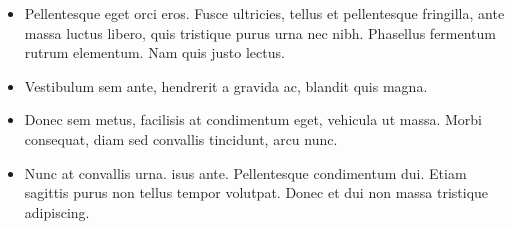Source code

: \documentclass[a0,landscape]{a0poster}
\begin{document}
\begin{multicols}{4}
\begin{itemize}
\item Pellentesque eget orci eros. Fusce ultricies, tellus et pellentesque fringilla, ante massa luctus libero, quis tristique purus urna nec nibh. Phasellus fermentum rutrum elementum. Nam quis justo lectus.
\item Vestibulum sem ante, hendrerit a gravida ac, blandit quis magna.
\item Donec sem metus, facilisis at condimentum eget, vehicula ut massa. Morbi consequat, diam sed convallis tincidunt, arcu nunc.
\item Nunc at convallis urna. isus ante. Pellentesque condimentum dui. Etiam sagittis purus non tellus tempor volutpat. Donec et dui non massa tristique adipiscing.
\end{itemize}

\color{DarkSlateGray} %


\nocite{*} %


\end{multicols}
\end{document}
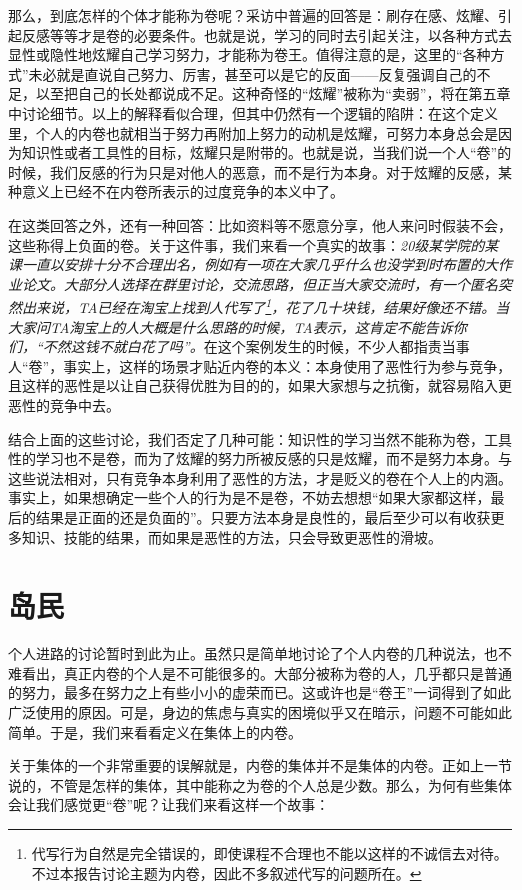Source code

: \documentclass[UTF8,a4paper,fontset=windows,11pt,openany]{ctexbook}
\begin{document}
那么，到底怎样的个体才能称为卷呢？采访中普遍的回答是：刷存在感、炫耀、引起反感等等才是卷的必要条件。也就是说，学习的同时去引起关注，以各种方式去显性或隐性地炫耀自己学习努力，才能称为卷王。值得注意的是，这里的“各种方式”未必就是直说自己努力、厉害，甚至可以是它的反面——反复强调自己的不足，以至把自己的长处都说成不足。这种奇怪的“炫耀”被称为“卖弱”，将在第五章中讨论细节。以上的解释看似合理，但其中仍然有一个逻辑的陷阱：在这个定义里，个人的内卷也就相当于努力再附加上努力的动机是炫耀，可努力本身总会是因为知识性或者工具性的目标，炫耀只是附带的。也就是说，当我们说一个人“卷”的时候，我们反感的行为只是对他人的恶意，而不是行为本身。对于炫耀的反感，某种意义上已经不在内卷所表示的过度竞争的本义中了。

在这类回答之外，还有一种回答：比如资料等不愿意分享，他人来问时假装不会，这些称得上负面的卷。关于这件事，我们来看一个真实的故事：\emph{20级某学院的某课一直以安排十分不合理出名，例如有一项在大家几乎什么也没学到时布置的大作业论文。大部分人选择在群里讨论，交流思路，但正当大家交流时，有一个匿名突然出来说，TA已经在淘宝上找到人代写了\footnote{代写行为自然是完全错误的，即使课程不合理也不能以这样的不诚信去对待。不过本报告讨论主题为内卷，因此不多叙述代写的问题所在。}，花了几十块钱，结果好像还不错。当大家问TA淘宝上的人大概是什么思路的时候，TA表示，这肯定不能告诉你们，“不然这钱不就白花了吗”。}在这个案例发生的时候，不少人都指责当事人“卷”，事实上，这样的场景才贴近内卷的本义：本身使用了恶性行为参与竞争，且这样的恶性是以让自己获得优胜为目的的，如果大家想与之抗衡，就容易陷入更恶性的竞争中去。

结合上面的这些讨论，我们否定了几种可能：知识性的学习当然不能称为卷，工具性的学习也不是卷，而为了炫耀的努力所被反感的只是炫耀，而不是努力本身。与这些说法相对，只有竞争本身利用了恶性的方法，才是贬义的卷在个人上的内涵。事实上，如果想确定一些个人的行为是不是卷，不妨去想想“如果大家都这样，最后的结果是正面的还是负面的”。只要方法本身是良性的，最后至少可以有收获更多知识、技能的结果，而如果是恶性的方法，只会导致更恶性的滑坡。

\section{岛民}
个人进路的讨论暂时到此为止。虽然只是简单地讨论了个人内卷的几种说法，也不难看出，真正内卷的个人是不可能很多的。大部分被称为卷的人，几乎都只是普通的努力，最多在努力之上有些小小的虚荣而已。这或许也是“卷王”一词得到了如此广泛使用的原因。可是，身边的焦虑与真实的困境似乎又在暗示，问题不可能如此简单。于是，我们来看看定义在集体上的内卷。

关于集体的一个非常重要的误解就是，内卷的集体并不是集体的内卷。正如上一节说的，不管是怎样的集体，其中能称之为卷的个人总是少数。那么，为何有些集体会让我们感觉更“卷”呢？让我们来看这样一个故事：
\end{document}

## Your task
Leave the pictures out and print the whole listing precisely.

## Answer below
Source code

: \documentclass[a0,landscape]{a0poster}
\begin{document}
\begin{multicols}{4}
\begin{itemize}
\item Pellentesque eget orci eros. Fusce ultricies, tellus et pellentesque fringilla, ante massa luctus libero, quis tristique purus urna nec nibh. Phasellus fermentum rutrum elementum. Nam quis justo lectus.
\item Vestibulum sem ante, hendrerit a gravida ac, blandit quis magna.
\item Donec sem metus, facilisis at condimentum eget, vehicula ut massa. Morbi consequat, diam sed convallis tincidunt, arcu nunc.
\item Nunc at convallis urna. isus ante. Pellentesque condimentum dui. Etiam sagittis purus non tellus tempor volutpat. Donec et dui non massa tristique adipiscing.
\end{itemize}

\color{DarkSlateGray} %


\nocite{*} %


\end{multicols}
\end{document}
Source code

: \documentclass[UTF8,a4paper,fontset=windows,11pt,openany]{ctexbook}
\begin{document}
那么，到底怎样的个体才能称为卷呢？采访中普遍的回答是：刷存在感、炫耀、引起反感等等才是卷的必要条件。也就是说，学习的同时去引起关注，以各种方式去显性或隐性地炫耀自己学习努力，才能称为卷王。值得注意的是，这里的“各种方式”未必就是直说自己努力、厉害，甚至可以是它的反面——反复强调自己的不足，以至把自己的长处都说成不足。这种奇怪的“炫耀”被称为“卖弱”，将在第五章中讨论细节。以上的解释看似合理，但其中仍然有一个逻辑的陷阱：在这个定义里，个人的内卷也就相当于努力再附加上努力的动机是炫耀，可努力本身总会是因为知识性或者工具性的目标，炫耀只是附带的。也就是说，当我们说一个人“卷”的时候，我们反感的行为只是对他人的恶意，而不是行为本身。对于炫耀的反感，某种意义上已经不在内卷所表示的过度竞争的本义中了。

在这类回答之外，还有一种回答：比如资料等不愿意分享，他人来问时假装不会，这些称得上负面的卷。关于这件事，我们来看一个真实的故事：\emph{20级某学院的某课一直以安排十分不合理出名，例如有一项在大家几乎什么也没学到时布置的大作业论文。大部分人选择在群里讨论，交流思路，但正当大家交流时，有一个匿名突然出来说，TA已经在淘宝上找到人代写了\footnote{代写行为自然是完全错误的，即使课程不合理也不能以这样的不诚信去对待。不过本报告讨论主题为内卷，因此不多叙述代写的问题所在。}，花了几十块钱，结果好像还不错。当大家问TA淘宝上的人大概是什么思路的时候，TA表示，这肯定不能告诉你们，“不然这钱不就白花了吗”。}在这个案例发生的时候，不少人都指责当事人“卷”，事实上，这样的场景才贴近内卷的本义：本身使用了恶性行为参与竞争，且这样的恶性是以让自己获得优胜为目的的，如果大家想与之抗衡，就容易陷入更恶性的竞争中去。

结合上面的这些讨论，我们否定了几种可能：知识性的学习当然不能称为卷，工具性的学习也不是卷，而为了炫耀的努力所被反感的只是炫耀，而不是努力本身。与这些说法相对，只有竞争本身利用了恶性的方法，才是贬义的卷在个人上的内涵。事实上，如果想确定一些个人的行为是不是卷，不妨去想想“如果大家都这样，最后的结果是正面的还是负面的”。只要方法本身是良性的，最后至少可以有收获更多知识、技能的结果，而如果是恶性的方法，只会导致更恶性的滑坡。

\section{岛民}
个人进路的讨论暂时到此为止。虽然只是简单地讨论了个人内卷的几种说法，也不难看出，真正内卷的个人是不可能很多的。大部分被称为卷的人，几乎都只是普通的努力，最多在努力之上有些小小的虚荣而已。这或许也是“卷王”一词得到了如此广泛使用的原因。可是，身边的焦虑与真实的困境似乎又在暗示，问题不可能如此简单。于是，我们来看看定义在集体上的内卷。

关于集体的一个非常重要的误解就是，内卷的集体并不是集体的内卷。正如上一节说的，不管是怎样的集体，其中能称之为卷的个人总是少数。那么，为何有些集体会让我们感觉更“卷”呢？让我们来看这样一个故事：
\end{document}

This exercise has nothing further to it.